Futures Movers: Oil prices rebound as investors focus on central-bank stimulus

Futures Movers: Oil prices rebound as investors focus on central-bank stimulus

12 Dec    Finance News

Oil futures headed slightly higher Thursday as investors shook off bearish inventory reports and focused on central banks that have signaled a willingness to keep interest rates low and economic stimulus in place for the foreseeable future.

Optimism about the reception of a closely followed public offering of Saudi Arabia’s behemoth oil refinery in its second day of trading, also provided a lift to oil markets, experts said.

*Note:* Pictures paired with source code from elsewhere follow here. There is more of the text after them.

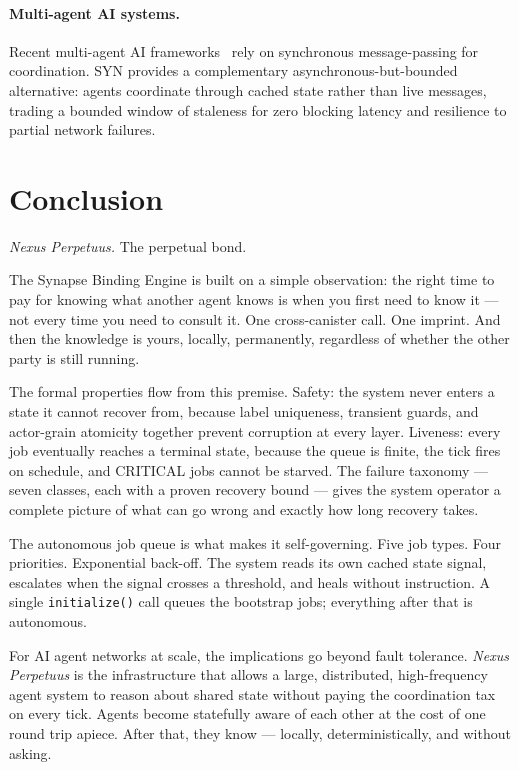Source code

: \documentclass[12pt]{article}
\begin{document}
\paragraph{Multi-agent AI systems.}
Recent multi-agent AI frameworks~\cite{park2023, autogen2023} rely on
synchronous message-passing for coordination.  SYN provides a complementary
asynchronous-but-bounded alternative: agents coordinate through cached state
rather than live messages, trading a bounded window of staleness for zero
blocking latency and resilience to partial network failures.

\section{Conclusion}
\label{sec:conclusion}

\emph{Nexus Perpetuus.}  The perpetual bond.

The Synapse Binding Engine is built on a simple observation: the right time
to pay for knowing what another agent knows is when you first need to know it —
not every time you need to consult it.  One cross-canister call.  One imprint.
And then the knowledge is yours, locally, permanently, regardless of whether
the other party is still running.

The formal properties flow from this premise.  Safety: the system never enters
a state it cannot recover from, because label uniqueness, transient guards, and
actor-grain atomicity together prevent corruption at every layer.  Liveness:
every job eventually reaches a terminal state, because the queue is finite, the
tick fires on schedule, and CRITICAL jobs cannot be starved.  The failure
taxonomy — seven classes, each with a proven recovery bound — gives the system
operator a complete picture of what can go wrong and exactly how long recovery
takes.

The autonomous job queue is what makes it self-governing.  Five job types.
Four priorities.  Exponential back-off.  The system reads its own cached state
signal, escalates when the signal crosses a threshold, and heals without
instruction.  A single \texttt{initialize()} call queues the bootstrap jobs;
everything after that is autonomous.

For AI agent networks at scale, the implications go beyond fault tolerance.
\emph{Nexus Perpetuus} is the infrastructure that allows a large, distributed,
high-frequency agent system to reason about shared state without paying the
coordination tax on every tick.  Agents become statefully aware of each other
at the cost of one round trip apiece.  After that, they know — locally,
deterministically, and without asking.
\end{document}
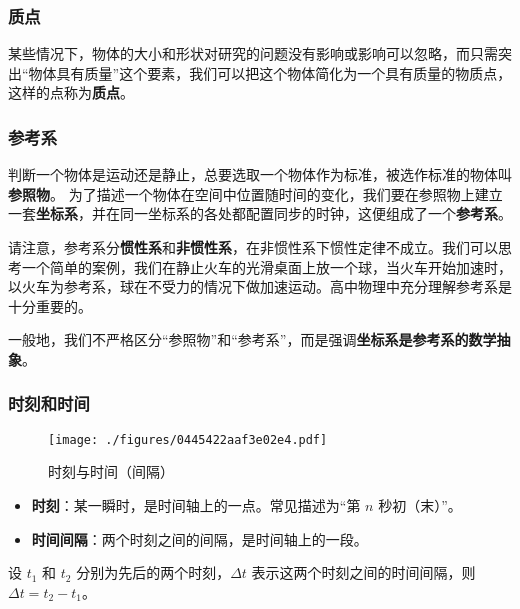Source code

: \subsubsection{质点}
某些情况下，物体的大小和形状对研究的问题没有影响或影响可以忽略，而只需突出“物体具有质量”这个要素，我们可以把这个物体简化为一个具有质量的物质点，这样的点称为\textbf{质点}。

\subsubsection{参考系}
判断一个物体是运动还是静止，总要选取一个物体作为标准，被选作标准的物体叫\textbf{参照物}。
为了描述一个物体在空间中位置随时间的变化，我们要在参照物上建立一套\textbf{坐标系}，并在同一坐标系的各处都配置同步的时钟，这便组成了一个\textbf{参考系}。

请注意，参考系分\textbf{惯性系}和\textbf{非惯性系}，在非惯性系下惯性定律不成立。我们可以思考一个简单的案例，我们在静止火车的光滑桌面上放一个球，当火车开始加速时，以火车为参考系，球在不受力的情况下做加速运动。高中物理中充分理解参考系是十分重要的。

一般地，我们不严格区分“参照物”和“参考系”，而是强调\textbf{坐标系是参考系的数学抽象}。

\subsubsection{时刻和时间}
\begin{figure}[ht]
\centering
\texttt{[image: ./figures/0445422aaf3e02e4.pdf]}
\caption{时刻与时间（间隔）} \label{fig_HSPM01_2}
\end{figure}
\begin{itemize}
\item \textbf{时刻}：某一瞬时，是时间轴上的一点。常见描述为“第 $n$ 秒初（末）”。
\item \textbf{时间间隔}：两个时刻之间的间隔，是时间轴上的一段。
\end{itemize}

设 $t_1$ 和 $t_2$ 分别为先后的两个时刻，$\Delta t$ 表示这两个时刻之间的时间间隔，则 $\Delta t = t_2 - t_1$。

“Oil prices are shaking off the snowstorm related demand drop in oil products reported by the Energy Information Administration (EIA), and are now focusing on an accommodative Federal Reserve with an eye of another limit up day for Saudi Aramco,” wrote Phil Flynn, senior market analyst at Price Futures Group, in a Thursday research report.

West Texas Intermediate crude for January delivery CLF20, +1.46% picked up 19 cents, or 0.3%, to $58.94 a barrel on the New York Mercantile Exchange, after sliding 0.8% on Wednesday.

February Brent crude BRNG20, +1.10% gained 32 cents, or 0.5%, to reach $64.04 a barrel on ICE Futures Europe, following a 1% slide.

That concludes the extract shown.